Contemplaba su figura imaginando las
curvas que había bajo su ropa holgada, sucia y ajada por el paso del
tiempo y sus dichosas aventuras. Acababa de soltar su cabello,
provocando mayores ondas en cada mechón ya de por sí rizado, y
parecía un manto de gruesos hilos de trigo dorado. Tenía las
mejillas ligeramente sonrojadas y los ojos parecían llenos de vida,
una vida que yo le había ofrecido hacía demasiado tiempo. Parecía
una jovencita, sin arrugas algunas y sin demasiado sufrimiento
acumulado. Había tenido una buena vida desde que nos alejamos el uno
del otro. Una vida completa y salvaje; la vida de una mujer hecha así
misma, sin importarle nada más que viajar en contra de la corriente.
Estaba de pie frente a mí, como si
fuese una visión, en mitad de aquella sala repleta de amigos y
desconocidos que me adulaban. Todos decían amarme. Ella ya me había
advertido que algunos confundían la admiración con amor real, el
respeto con cariño y la pasión con euforia al conocer a su dichoso
héroe de entre los vampiros. Si bien, sabía que algunos allí me
apreciaban por mí mismo y no por el cargo, aventuras o
circunstancias que me rodeaban.
Noté que bajo su blusa, sucia y
descuidada, no había sujetador alguno. Sus pechos turgentes, tan
firmes como los de una quinceañera, se mostraban apetecibles. Quise
estirar mis manos, abrir los pocos botones que tenía, y apretar
éstos entre mis dedos. Su estrecha cintura realzaba sus caderas
ligeramente amplias, sus nalgas prietas y sus piernas torneadas. Un
escalofrío recorrió mi columna vertebral al recordar aquel día en
el cual, ella y yo, corrimos por París convirtiéndonos en hijos de
la oscuridad y el hurto. Vino a mí la imagen de sus eróticos
tobillos y sus piernas ágiles.
Nuestros ojos se cruzaron durante unos
instantes, tan breves como la caída de una estrella fugaz. Me sentí
incómodo, algo abochornado y confuso cuando ella se percató de mis
observaciones. Volvía a desearla como algo más que una madre, y por
ello huí. Sabía la respuesta que a veces me ofrecía y,
precisamente esa noche, no estaba dispuesto a ser rechazado por ella.

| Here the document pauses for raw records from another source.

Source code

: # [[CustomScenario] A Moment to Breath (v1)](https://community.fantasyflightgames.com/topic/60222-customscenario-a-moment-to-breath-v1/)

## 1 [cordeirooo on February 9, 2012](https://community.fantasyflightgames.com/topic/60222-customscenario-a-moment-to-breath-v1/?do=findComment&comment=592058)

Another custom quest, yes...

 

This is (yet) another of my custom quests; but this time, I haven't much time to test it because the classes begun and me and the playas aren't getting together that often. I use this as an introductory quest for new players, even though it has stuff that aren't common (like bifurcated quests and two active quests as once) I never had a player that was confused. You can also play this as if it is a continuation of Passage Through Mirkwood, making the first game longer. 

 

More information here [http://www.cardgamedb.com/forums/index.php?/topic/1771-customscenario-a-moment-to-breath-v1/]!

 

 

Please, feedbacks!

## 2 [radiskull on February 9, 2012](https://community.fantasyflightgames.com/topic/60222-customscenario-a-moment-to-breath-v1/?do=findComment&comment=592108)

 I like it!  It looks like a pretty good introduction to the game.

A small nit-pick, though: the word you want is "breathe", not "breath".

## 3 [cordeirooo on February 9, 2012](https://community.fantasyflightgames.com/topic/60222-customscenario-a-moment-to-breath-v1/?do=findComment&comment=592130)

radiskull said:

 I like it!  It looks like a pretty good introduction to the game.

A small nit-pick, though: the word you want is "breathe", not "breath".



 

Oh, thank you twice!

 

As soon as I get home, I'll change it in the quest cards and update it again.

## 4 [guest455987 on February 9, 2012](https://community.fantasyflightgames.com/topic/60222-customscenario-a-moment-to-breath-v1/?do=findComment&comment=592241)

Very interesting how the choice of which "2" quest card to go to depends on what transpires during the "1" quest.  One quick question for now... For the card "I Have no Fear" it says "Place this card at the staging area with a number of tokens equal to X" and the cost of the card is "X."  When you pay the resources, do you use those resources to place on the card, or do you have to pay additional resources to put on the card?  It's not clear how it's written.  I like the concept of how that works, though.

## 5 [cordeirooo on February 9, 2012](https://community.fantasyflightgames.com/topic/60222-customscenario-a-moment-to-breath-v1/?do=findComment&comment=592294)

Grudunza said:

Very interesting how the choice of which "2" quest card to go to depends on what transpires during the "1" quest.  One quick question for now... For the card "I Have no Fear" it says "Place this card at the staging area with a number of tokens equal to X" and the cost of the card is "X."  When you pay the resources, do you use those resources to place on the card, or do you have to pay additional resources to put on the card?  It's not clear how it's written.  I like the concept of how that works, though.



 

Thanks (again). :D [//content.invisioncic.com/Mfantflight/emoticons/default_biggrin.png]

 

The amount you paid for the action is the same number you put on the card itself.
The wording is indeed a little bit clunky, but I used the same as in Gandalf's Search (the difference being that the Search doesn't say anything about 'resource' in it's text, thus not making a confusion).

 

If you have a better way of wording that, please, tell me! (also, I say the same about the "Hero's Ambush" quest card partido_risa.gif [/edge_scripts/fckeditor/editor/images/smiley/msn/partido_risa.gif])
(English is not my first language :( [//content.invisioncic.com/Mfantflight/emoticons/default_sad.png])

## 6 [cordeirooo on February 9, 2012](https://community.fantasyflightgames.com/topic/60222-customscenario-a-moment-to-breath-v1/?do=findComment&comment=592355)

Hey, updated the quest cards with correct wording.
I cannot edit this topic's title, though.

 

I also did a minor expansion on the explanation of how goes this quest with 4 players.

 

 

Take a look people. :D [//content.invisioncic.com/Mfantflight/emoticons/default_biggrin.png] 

Salí al balcón y salté al jardín.
Entre rosales coloridos, igual que las plumas de un pavo real, y
diversas flores cuyo nombre desconocía, aunque siempre llevaba
conmigo sus aromas, sentí paz. Quería alejar mis pensamientos, pero
ella decidió no alejarse de mí. Me siguió por el sendero, podía
sentirla y escuchar su corazón bombeando a la par que el mío. Al
girarme la vi allí, con la camisa abierta y una sonrisa erótica en
sus labios.
Os prometo que jamás vi una criatura
más tentadora que ella, ni siquiera la propia Afrodita hubiese
tenido ese magnetismo y poder sobre los hombres, y sin duda lo sabía.
Conocía mis debilidades y mis deseos, pues estábamos conectados por
algo más que la sangre.
De inmediato me abalancé sobre ella,
despojándola de la camisa y llevando su pezón derecho a mi boca.
Decidí beber un par de gotas de sangre, al perforar su pecho con mis
dientes, y cuando me aparté, ligeramente satisfecho, ella se giró y
se marchó por donde vino. No la perseguí, como Apolo a Dafne,
porque sabía que no era el momento. Cuando ella lo quisiera vendría
a mí, me buscaría y dejaría que yaciéramos hasta el amanecer.